Chairpersons Gensler and White Testify on "Mitigating Systemic Risk in the Financial Markets through Wall Street Reforms"

Bob Zwirb Commentary by Bob Zwirb

The Senate Banking Committee held a hearing to discuss reducing systemic risk through Wall Street reforms, including the implementation of Dodd-Frank.

Link here to see a summary of the hearing produced by Delta Strategy Group. Among the topics addressed in the questioning were the following:

Cross-Border Regulation
Rule Making Progress (and Volcker)
Cooperation between the Regulators
Money Market Funds
The Jobs Act
Physical Commodity Holdings by Banks (see also the related item in today's newsletter regarding Senator Stabenow letter to Chairman Gensler)
Fiduciary Duties for Securities Brokers
Corporate Voting Structures Where Some Shares Have Greater Voting Rights Than Others

The following witnesses testified:

  • CFTC Chairman Gary Gensler (prepared statement);
  • SEC Chairman Mary Jo White (prepared statement).

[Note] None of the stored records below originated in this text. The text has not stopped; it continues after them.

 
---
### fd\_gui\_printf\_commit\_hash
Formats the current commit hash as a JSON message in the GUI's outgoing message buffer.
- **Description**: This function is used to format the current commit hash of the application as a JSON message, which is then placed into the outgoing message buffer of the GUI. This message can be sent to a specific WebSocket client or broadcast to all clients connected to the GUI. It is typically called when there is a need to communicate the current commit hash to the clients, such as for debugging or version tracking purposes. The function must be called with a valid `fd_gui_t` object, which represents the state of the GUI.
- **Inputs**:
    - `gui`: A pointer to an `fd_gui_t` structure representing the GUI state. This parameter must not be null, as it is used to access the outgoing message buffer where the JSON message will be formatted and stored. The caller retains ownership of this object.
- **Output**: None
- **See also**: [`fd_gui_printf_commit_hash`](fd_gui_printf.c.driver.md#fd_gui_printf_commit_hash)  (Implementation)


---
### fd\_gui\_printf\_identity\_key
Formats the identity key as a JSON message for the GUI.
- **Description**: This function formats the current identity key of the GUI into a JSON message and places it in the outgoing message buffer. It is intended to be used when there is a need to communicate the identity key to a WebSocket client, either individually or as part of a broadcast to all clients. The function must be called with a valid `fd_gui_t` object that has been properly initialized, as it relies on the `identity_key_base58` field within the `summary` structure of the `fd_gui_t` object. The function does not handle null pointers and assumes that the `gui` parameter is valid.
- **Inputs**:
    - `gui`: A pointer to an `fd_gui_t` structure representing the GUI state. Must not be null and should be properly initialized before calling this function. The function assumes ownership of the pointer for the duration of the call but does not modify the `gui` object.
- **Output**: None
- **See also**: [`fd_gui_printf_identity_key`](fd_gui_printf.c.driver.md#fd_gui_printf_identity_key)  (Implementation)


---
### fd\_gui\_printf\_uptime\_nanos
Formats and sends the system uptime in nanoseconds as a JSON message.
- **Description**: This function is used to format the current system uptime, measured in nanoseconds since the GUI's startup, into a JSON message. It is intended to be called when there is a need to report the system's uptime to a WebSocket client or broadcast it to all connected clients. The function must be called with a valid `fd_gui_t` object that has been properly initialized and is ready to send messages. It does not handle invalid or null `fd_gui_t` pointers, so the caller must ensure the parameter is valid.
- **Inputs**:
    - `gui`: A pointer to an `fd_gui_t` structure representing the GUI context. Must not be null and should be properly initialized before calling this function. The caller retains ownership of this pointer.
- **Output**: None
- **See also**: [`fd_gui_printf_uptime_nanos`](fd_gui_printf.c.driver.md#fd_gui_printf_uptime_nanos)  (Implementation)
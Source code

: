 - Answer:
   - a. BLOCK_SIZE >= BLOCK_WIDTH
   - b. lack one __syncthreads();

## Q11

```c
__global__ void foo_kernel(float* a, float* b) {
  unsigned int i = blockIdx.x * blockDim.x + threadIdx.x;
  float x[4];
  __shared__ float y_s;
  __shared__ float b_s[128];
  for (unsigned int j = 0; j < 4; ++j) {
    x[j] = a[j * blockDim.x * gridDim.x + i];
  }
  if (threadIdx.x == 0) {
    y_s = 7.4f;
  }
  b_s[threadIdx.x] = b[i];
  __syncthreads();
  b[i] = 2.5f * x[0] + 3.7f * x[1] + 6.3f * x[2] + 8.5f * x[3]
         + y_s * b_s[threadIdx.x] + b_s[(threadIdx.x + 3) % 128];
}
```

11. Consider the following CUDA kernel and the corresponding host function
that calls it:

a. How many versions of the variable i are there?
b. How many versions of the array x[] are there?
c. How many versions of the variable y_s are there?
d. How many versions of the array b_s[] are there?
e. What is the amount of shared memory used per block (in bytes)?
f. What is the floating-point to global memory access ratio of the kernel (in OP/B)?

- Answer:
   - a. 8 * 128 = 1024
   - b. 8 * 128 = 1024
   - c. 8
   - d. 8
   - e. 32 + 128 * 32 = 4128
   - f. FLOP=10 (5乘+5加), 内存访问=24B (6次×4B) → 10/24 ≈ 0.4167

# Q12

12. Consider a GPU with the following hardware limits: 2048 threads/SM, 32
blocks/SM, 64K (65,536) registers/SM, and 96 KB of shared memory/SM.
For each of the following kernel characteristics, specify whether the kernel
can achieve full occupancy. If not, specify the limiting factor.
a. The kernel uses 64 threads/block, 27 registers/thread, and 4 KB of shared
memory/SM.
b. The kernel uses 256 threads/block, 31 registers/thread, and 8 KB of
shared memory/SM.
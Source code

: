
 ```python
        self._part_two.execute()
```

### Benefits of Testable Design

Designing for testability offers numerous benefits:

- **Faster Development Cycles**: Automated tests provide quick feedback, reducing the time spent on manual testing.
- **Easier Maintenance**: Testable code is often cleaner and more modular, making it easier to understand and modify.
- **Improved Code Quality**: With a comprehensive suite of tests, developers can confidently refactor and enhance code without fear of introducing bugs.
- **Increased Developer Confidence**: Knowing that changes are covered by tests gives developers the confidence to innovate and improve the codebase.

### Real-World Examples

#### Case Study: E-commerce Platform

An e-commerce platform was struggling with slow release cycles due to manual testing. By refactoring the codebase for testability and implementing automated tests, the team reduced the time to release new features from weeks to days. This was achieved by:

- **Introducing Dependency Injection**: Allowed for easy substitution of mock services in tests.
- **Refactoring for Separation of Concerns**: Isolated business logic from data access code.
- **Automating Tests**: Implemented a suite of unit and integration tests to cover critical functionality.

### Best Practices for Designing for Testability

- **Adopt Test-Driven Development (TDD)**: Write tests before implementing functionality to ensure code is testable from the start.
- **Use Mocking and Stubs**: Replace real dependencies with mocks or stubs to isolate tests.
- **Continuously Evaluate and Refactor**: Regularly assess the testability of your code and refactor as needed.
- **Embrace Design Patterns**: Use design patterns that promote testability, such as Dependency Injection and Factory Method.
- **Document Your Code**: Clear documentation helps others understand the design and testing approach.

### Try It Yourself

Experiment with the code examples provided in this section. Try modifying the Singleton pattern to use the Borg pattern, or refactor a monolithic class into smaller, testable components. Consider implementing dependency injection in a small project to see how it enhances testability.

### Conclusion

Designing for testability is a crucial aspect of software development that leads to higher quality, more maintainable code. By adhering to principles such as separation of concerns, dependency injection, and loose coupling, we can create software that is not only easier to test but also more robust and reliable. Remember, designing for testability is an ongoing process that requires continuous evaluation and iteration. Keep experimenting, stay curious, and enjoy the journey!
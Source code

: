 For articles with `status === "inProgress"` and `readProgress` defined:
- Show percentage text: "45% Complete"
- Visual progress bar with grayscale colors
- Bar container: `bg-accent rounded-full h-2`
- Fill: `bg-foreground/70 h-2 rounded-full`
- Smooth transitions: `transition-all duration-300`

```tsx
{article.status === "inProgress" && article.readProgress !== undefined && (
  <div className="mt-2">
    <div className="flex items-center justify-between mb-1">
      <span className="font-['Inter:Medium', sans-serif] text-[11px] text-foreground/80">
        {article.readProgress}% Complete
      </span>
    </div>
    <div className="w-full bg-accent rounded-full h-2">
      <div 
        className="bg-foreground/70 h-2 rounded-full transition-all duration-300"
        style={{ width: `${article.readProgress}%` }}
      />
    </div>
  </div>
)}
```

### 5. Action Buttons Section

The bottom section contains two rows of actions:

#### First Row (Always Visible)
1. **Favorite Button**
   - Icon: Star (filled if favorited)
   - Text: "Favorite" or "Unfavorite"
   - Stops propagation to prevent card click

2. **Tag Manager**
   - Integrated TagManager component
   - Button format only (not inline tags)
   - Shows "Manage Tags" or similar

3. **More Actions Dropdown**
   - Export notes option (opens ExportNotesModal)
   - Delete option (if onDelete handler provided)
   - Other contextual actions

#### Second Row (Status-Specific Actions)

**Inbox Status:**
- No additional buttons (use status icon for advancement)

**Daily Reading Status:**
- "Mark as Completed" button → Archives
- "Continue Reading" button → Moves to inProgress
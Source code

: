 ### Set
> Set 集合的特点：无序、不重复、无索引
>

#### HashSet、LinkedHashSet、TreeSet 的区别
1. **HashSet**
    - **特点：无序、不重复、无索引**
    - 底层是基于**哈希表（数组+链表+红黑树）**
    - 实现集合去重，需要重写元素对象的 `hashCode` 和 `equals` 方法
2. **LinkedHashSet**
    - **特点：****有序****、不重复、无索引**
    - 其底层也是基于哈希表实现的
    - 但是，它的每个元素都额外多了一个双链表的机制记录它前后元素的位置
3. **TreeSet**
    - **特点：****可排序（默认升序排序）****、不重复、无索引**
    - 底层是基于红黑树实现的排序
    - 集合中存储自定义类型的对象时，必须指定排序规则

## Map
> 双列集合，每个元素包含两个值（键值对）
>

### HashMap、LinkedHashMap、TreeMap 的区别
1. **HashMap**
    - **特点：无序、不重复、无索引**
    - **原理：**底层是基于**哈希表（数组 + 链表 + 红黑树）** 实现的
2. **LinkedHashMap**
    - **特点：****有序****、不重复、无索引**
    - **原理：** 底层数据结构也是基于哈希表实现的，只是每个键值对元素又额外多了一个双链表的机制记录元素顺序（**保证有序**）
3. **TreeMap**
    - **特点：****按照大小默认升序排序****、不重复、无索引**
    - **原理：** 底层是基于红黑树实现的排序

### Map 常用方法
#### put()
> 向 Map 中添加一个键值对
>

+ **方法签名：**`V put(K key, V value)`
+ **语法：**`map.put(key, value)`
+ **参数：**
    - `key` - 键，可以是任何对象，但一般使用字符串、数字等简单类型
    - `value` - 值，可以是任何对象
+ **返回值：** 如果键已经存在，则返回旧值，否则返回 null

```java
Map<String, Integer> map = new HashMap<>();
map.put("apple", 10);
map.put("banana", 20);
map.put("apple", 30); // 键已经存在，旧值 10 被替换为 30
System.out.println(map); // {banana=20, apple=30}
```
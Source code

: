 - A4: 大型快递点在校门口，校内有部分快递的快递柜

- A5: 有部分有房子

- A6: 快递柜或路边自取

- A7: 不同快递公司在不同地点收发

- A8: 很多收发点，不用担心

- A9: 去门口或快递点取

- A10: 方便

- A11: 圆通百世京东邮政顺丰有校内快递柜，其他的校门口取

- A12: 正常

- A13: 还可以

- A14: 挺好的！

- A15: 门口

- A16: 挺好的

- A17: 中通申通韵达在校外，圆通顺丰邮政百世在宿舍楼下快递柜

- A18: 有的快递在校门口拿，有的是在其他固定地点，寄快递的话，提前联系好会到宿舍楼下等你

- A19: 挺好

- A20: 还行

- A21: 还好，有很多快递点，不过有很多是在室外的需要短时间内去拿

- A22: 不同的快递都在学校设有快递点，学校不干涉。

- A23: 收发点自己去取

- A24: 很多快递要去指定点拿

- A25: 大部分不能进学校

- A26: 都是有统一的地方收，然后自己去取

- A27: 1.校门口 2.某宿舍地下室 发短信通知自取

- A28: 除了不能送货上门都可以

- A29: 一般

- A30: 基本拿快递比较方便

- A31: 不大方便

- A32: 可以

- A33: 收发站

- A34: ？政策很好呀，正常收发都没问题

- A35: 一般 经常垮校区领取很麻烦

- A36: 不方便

See: click here to see a summary of the hearing from Delta Strategy Group.

See also: Hearing webcast.

Commentary

Bob Zwirb
Bob Zwirb

The testimony reflects the ongoing difference in style and pace between the CFTC and the SEC. This contrast has been more evident in the cross-border area, with the CFTC having issued final "guidance" arguably not fully in accordance with APA procedures, while the SEC is engaged in proposing an APA-compliant rulemaking procedure to address this issue. In this regard, Senator Crapo commented as to the "insufficient level of harmonization, both domestically and abroad."

Reviewing the long list of regulatory controls items that Chairman Gensler hopes to implement, one is struck by the sweeping federalization of functions that previously were within the realm of the exchanges - e.g., margin setting, position limits - and the ambitious effort to use Dodd-Frank rulemaking to go after trading practices that had nothing to do with the financial crisis, such as high-frequency trading.

The CFTC already has a comprehensive regulatory regime for dealing with direct market access; Part 30 of its rules more than adequately deals with substituted compliance for cross-border investors in a simple fashion that has worked well for decades without the complexity of the nearly 300 pages of the CFTC's new approach, and the CFTC's commodity pool regulations already address in an adequate fashion what constitutes a "U.S. person." Yet all of this will be upended with new rules, guidance, concept releases, etc., piling new definitions and new requirements upon the old. As a result of these changes, there are now inconsistent definitions of "U.S. person" for swap dealers and CPOs, with different notions of "comparable regulation" for swaps and foreign futures, and different standards for block trading depending upon whether they involve futures or swaps. It was challenging when the SEC and the CFTC had different defined terms; now the CFTC has different defined times for each type of product.